WHAT YOU HAVE TO DO -
The output should consist solely of the line containing "2. Check position names match exactly" and the lines that follow it through the end of the data below.

DATA SUPPLIED -

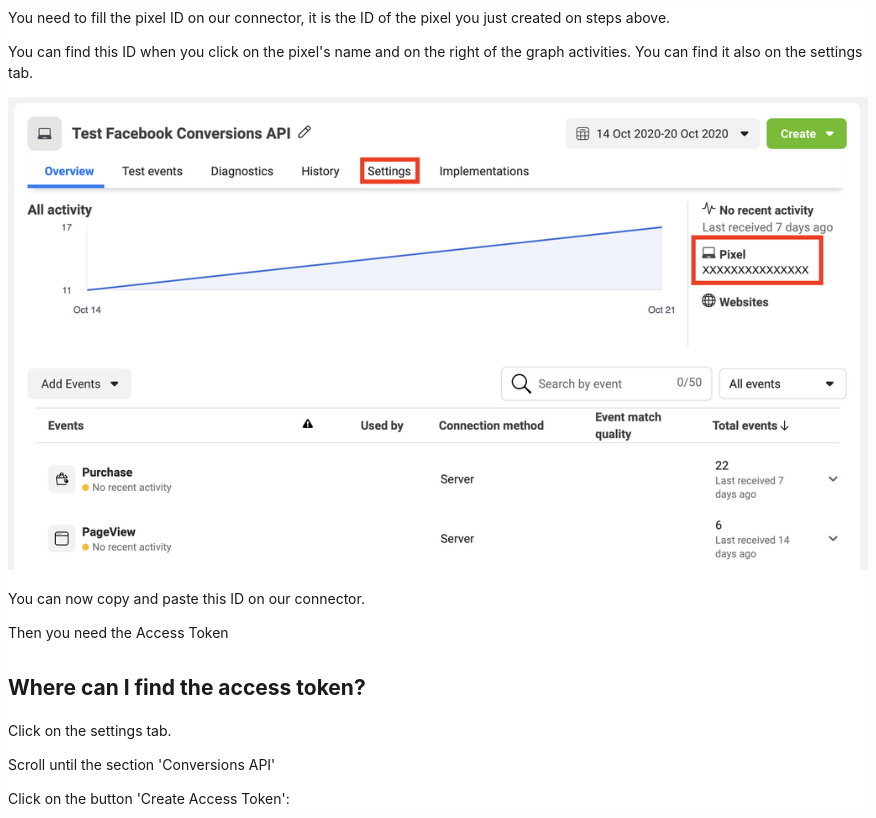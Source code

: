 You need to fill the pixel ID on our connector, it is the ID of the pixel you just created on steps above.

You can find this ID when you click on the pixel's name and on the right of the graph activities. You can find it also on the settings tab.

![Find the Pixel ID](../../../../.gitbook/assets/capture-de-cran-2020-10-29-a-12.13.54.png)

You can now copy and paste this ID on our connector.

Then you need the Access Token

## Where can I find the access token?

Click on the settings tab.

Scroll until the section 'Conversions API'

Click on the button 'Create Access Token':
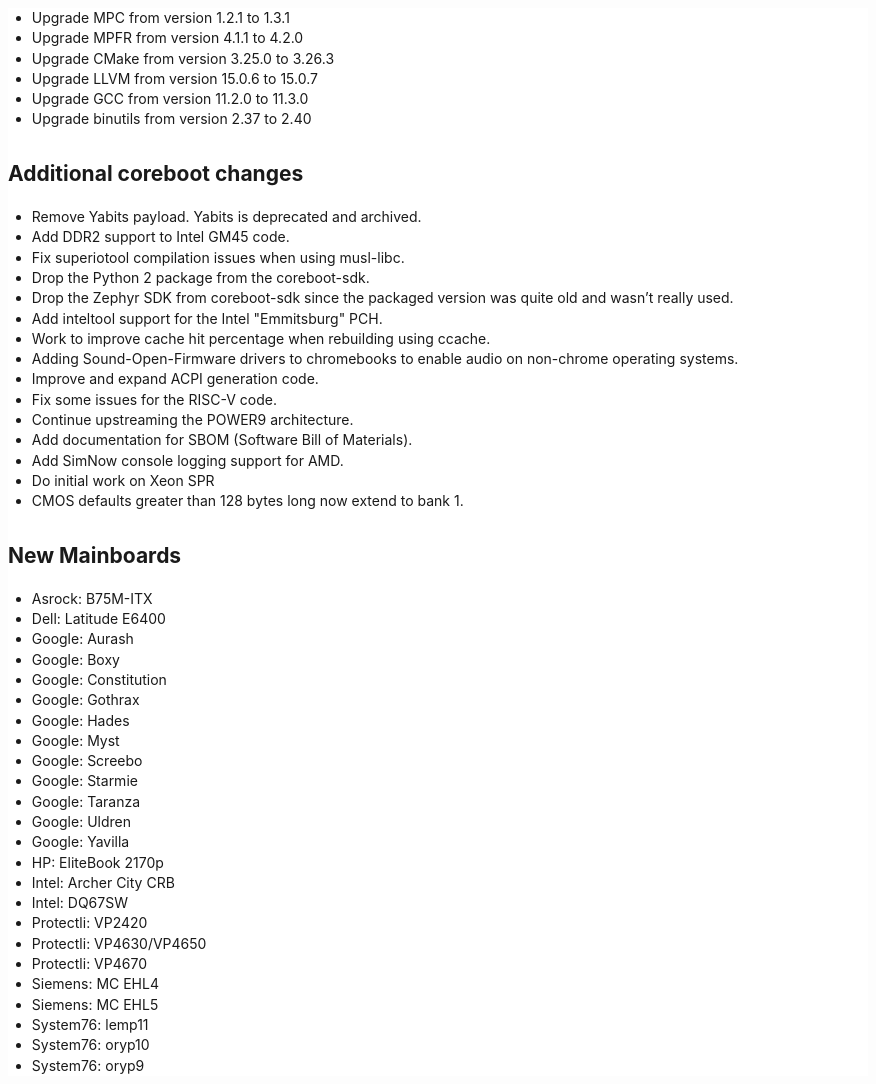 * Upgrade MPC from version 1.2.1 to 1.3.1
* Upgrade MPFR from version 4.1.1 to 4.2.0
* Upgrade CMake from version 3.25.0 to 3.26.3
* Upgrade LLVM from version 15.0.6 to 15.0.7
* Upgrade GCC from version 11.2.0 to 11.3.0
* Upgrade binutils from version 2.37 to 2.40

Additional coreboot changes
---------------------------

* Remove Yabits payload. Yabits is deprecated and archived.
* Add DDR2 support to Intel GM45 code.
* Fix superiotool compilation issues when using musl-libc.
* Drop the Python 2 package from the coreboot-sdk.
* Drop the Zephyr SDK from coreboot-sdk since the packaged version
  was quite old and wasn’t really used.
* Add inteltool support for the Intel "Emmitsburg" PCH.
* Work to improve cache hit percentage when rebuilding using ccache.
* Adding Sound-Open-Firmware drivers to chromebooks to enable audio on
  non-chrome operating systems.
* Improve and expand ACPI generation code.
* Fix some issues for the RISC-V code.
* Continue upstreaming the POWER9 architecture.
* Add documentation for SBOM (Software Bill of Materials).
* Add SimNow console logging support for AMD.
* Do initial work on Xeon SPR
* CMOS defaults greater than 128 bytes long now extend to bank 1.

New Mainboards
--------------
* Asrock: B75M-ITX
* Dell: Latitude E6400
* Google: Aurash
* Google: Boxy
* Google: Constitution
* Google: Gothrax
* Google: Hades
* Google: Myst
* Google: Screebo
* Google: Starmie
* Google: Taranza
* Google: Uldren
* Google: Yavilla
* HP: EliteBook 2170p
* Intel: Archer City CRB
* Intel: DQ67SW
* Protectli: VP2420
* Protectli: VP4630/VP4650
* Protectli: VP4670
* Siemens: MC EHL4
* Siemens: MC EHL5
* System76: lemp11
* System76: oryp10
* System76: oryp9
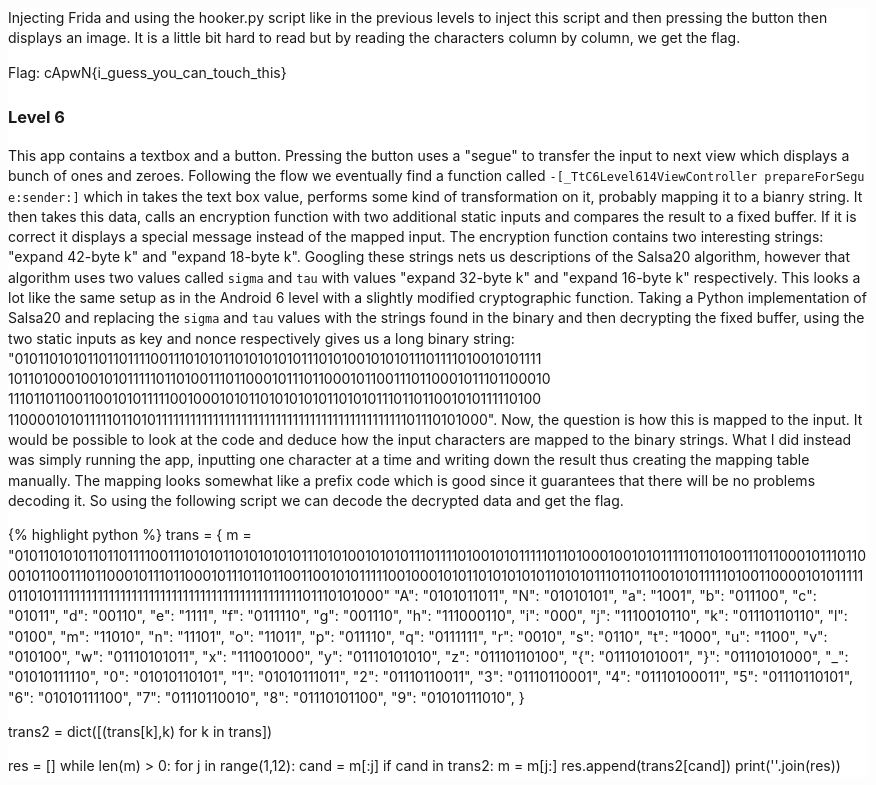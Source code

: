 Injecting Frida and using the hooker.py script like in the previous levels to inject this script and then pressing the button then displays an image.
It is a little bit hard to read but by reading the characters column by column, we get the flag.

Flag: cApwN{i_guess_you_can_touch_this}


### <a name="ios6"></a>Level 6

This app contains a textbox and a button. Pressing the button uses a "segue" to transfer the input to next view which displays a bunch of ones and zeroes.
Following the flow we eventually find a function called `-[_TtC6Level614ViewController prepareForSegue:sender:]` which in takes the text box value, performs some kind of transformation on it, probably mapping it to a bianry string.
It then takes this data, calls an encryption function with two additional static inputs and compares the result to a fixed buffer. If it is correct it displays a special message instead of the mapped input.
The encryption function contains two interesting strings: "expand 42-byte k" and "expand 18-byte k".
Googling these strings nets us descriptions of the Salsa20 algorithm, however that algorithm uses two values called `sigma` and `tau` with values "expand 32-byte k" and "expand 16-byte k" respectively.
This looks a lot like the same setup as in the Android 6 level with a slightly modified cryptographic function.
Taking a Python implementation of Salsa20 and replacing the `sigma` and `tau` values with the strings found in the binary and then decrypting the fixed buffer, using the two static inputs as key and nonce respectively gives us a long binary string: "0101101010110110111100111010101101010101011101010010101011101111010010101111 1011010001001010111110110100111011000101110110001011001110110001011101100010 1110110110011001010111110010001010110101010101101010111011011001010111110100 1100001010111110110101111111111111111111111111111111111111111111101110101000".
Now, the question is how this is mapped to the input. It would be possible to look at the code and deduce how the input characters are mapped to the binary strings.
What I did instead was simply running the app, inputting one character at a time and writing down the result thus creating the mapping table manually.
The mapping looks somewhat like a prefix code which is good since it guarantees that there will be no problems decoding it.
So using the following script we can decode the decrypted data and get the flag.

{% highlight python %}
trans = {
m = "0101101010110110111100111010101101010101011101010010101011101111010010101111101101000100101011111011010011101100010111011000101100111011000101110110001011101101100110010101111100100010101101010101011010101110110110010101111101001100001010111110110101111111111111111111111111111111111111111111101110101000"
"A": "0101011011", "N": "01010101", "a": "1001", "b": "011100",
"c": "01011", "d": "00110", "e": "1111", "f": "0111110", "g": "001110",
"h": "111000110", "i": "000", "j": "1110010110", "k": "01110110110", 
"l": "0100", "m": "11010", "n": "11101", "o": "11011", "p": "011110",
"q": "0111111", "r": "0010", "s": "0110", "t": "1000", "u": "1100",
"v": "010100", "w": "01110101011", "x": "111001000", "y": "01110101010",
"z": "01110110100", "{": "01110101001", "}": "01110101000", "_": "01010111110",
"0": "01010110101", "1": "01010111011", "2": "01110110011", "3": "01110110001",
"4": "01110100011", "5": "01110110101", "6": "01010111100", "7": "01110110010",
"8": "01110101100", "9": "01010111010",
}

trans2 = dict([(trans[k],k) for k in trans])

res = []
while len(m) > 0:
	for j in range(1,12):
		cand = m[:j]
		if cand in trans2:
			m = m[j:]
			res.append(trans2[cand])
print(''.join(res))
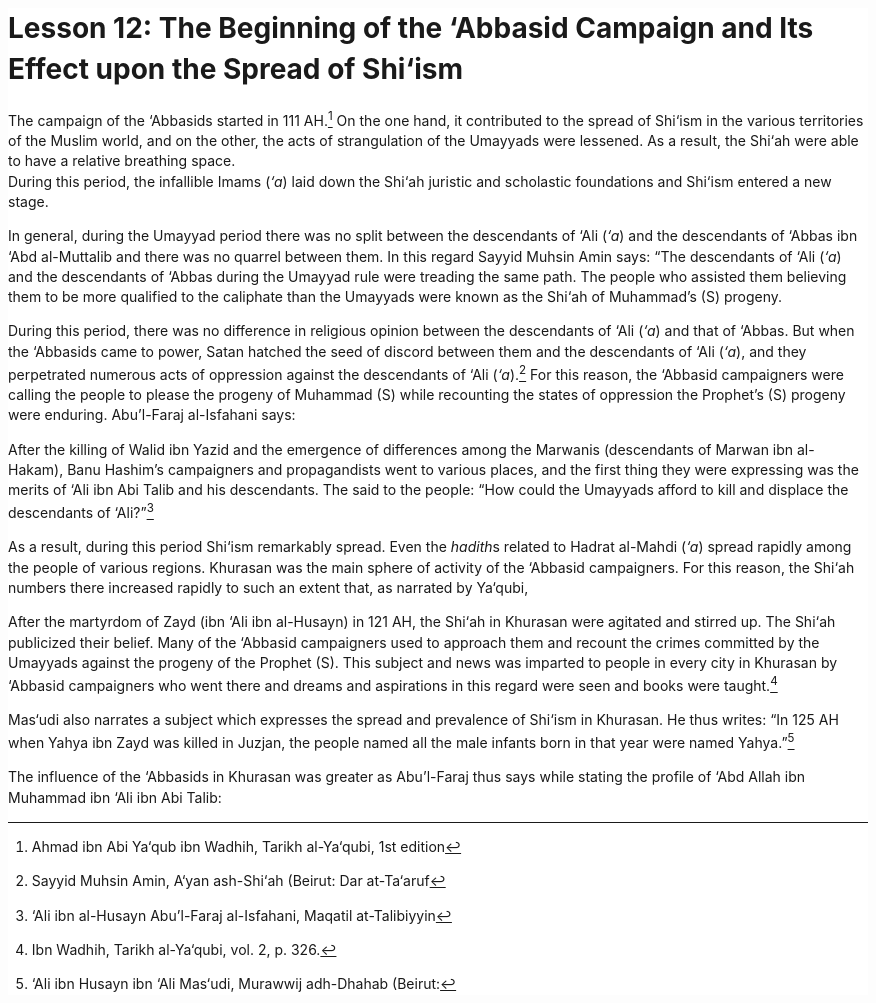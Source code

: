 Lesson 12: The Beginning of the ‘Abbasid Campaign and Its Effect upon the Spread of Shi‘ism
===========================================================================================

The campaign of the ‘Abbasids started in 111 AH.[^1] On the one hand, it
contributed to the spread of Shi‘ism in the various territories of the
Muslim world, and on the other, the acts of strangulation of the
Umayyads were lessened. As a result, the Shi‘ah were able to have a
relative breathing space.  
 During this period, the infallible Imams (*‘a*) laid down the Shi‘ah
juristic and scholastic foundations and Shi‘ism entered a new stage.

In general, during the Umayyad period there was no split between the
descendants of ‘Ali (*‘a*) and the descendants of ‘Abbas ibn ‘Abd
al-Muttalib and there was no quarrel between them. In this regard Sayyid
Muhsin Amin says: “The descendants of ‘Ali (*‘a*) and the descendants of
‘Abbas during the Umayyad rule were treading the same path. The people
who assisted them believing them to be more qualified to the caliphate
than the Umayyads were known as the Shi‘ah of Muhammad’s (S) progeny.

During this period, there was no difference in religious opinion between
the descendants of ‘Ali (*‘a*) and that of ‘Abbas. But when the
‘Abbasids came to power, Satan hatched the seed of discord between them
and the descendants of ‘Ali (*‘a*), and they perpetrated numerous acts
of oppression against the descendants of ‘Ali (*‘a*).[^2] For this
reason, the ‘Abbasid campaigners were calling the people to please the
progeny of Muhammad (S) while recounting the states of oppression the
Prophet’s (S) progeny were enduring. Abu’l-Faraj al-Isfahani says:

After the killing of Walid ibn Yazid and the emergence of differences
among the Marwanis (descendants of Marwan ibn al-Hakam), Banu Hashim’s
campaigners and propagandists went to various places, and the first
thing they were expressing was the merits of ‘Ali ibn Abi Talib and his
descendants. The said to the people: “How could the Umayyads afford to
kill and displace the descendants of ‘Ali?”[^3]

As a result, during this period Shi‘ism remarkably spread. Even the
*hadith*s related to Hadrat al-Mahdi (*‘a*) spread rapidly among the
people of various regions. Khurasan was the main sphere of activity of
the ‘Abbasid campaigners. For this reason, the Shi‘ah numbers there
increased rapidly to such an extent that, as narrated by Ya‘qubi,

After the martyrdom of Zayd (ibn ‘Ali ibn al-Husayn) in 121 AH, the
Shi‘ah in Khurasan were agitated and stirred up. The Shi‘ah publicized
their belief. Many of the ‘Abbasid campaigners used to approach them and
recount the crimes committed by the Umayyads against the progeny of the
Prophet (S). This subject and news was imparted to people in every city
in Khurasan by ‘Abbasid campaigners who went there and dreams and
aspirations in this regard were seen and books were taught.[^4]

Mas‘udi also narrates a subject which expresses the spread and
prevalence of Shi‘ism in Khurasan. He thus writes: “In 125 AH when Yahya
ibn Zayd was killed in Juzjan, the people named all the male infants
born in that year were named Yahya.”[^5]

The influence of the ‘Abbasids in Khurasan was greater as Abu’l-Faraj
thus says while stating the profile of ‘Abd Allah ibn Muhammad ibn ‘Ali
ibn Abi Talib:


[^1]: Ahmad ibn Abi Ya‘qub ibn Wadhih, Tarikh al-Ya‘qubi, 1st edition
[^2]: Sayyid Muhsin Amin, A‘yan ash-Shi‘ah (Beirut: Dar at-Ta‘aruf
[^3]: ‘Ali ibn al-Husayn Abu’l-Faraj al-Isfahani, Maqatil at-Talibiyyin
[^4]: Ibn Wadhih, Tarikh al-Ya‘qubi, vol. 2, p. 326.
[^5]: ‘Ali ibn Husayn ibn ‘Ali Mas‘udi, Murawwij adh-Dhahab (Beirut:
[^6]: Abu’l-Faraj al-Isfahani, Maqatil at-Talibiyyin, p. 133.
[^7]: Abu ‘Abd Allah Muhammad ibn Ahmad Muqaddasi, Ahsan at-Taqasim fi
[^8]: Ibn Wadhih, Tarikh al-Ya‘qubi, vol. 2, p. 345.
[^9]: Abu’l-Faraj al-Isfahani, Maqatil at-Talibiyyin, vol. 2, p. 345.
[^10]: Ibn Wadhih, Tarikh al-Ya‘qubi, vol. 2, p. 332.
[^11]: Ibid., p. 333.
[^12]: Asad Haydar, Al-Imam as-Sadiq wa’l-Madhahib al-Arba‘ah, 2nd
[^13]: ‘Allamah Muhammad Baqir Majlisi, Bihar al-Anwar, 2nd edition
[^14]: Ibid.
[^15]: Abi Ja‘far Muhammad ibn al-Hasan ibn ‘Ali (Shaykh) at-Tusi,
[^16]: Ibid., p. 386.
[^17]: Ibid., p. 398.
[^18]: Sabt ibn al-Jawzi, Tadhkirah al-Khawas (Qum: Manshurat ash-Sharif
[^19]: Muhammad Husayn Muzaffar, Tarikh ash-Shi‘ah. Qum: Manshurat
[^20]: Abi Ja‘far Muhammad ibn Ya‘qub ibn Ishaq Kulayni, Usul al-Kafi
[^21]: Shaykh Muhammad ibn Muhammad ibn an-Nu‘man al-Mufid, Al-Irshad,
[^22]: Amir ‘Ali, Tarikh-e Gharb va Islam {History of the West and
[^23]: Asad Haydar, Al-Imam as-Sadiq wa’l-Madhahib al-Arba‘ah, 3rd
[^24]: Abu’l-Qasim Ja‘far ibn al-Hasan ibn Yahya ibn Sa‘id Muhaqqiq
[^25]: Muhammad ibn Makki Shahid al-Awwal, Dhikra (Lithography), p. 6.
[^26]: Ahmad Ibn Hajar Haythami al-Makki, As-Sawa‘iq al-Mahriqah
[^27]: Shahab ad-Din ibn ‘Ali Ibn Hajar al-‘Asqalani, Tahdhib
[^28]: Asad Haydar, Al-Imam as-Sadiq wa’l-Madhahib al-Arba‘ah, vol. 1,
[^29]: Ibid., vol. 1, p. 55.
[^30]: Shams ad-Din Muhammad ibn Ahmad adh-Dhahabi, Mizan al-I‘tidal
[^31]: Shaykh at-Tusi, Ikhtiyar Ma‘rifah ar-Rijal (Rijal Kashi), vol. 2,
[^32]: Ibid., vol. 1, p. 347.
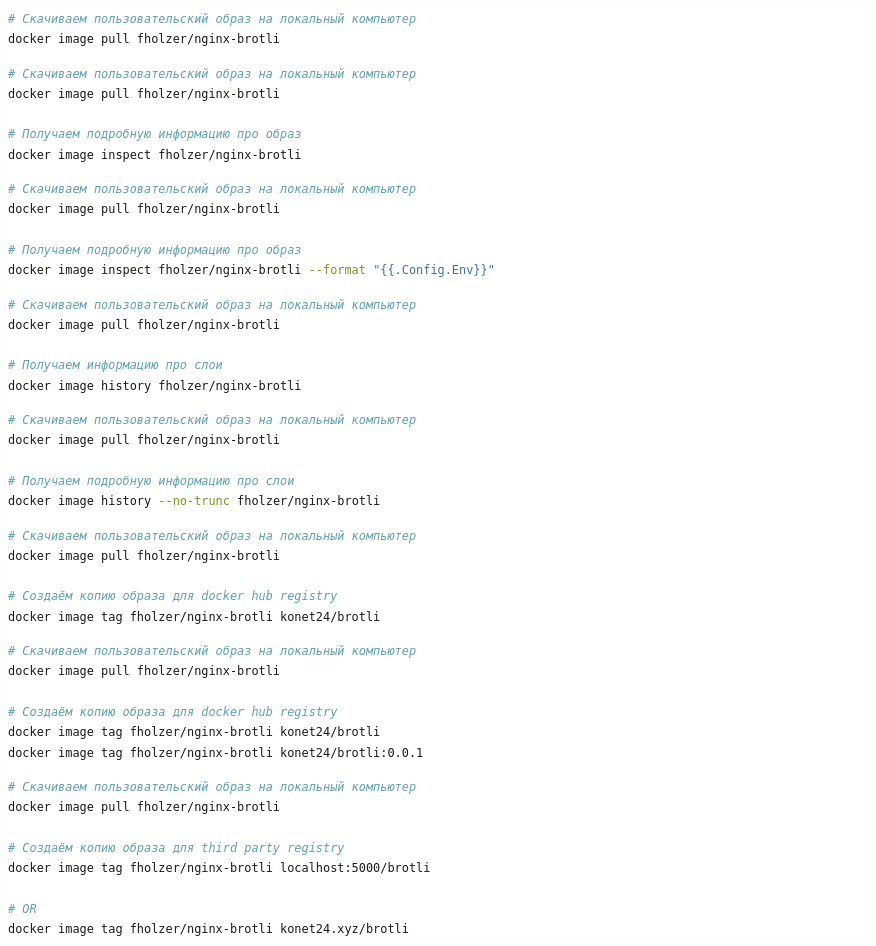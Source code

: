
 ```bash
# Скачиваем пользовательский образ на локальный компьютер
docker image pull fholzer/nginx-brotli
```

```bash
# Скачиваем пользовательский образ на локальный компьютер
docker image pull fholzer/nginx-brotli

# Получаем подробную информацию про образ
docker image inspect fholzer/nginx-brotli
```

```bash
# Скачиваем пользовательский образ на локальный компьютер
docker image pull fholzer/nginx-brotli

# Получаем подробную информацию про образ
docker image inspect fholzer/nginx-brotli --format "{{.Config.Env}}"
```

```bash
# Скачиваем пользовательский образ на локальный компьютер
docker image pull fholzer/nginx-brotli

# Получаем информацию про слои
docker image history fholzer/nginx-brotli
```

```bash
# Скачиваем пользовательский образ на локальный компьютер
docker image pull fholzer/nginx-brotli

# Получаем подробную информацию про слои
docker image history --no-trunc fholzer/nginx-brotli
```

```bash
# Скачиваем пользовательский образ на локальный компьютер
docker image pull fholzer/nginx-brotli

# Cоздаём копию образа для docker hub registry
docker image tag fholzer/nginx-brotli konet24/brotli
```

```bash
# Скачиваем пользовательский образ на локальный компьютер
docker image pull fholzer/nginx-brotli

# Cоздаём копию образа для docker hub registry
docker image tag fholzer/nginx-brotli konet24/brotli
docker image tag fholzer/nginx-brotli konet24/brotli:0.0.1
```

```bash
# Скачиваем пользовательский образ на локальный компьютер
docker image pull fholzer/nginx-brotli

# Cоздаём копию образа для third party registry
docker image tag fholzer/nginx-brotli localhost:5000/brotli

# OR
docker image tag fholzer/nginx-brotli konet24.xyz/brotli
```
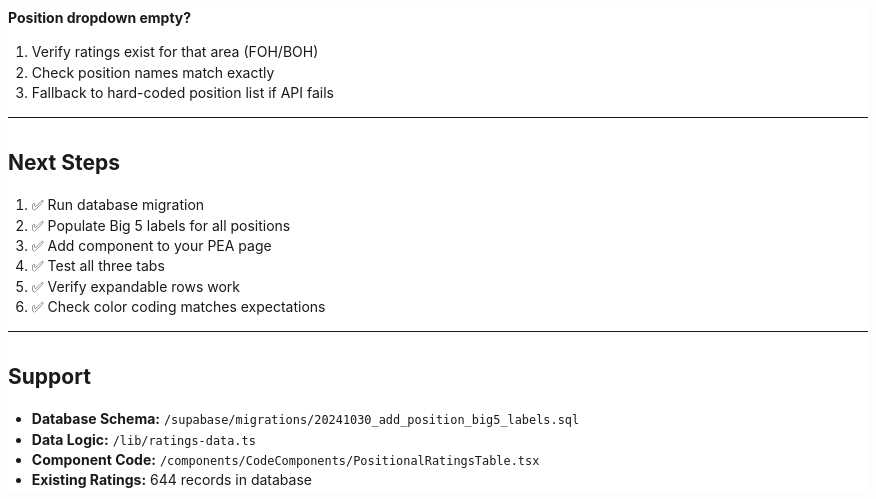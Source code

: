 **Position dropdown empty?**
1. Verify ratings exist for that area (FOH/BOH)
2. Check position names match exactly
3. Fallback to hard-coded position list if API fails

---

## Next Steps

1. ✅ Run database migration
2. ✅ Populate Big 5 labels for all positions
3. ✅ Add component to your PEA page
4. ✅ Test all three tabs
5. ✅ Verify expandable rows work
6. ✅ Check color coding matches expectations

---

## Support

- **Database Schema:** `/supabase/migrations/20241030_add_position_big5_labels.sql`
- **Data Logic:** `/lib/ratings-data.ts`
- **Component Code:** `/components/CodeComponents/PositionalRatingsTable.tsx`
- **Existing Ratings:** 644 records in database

ANSWER BELOW -
2. Check position names match exactly
3. Fallback to hard-coded position list if API fails

---

## Next Steps

1. ✅ Run database migration
2. ✅ Populate Big 5 labels for all positions
3. ✅ Add component to your PEA page
4. ✅ Test all three tabs
5. ✅ Verify expandable rows work
6. ✅ Check color coding matches expectations

---

## Support

- **Database Schema:** `/supabase/migrations/20241030_add_position_big5_labels.sql`
- **Data Logic:** `/lib/ratings-data.ts`
- **Component Code:** `/components/CodeComponents/PositionalRatingsTable.tsx`
- **Existing Ratings:** 644 records in database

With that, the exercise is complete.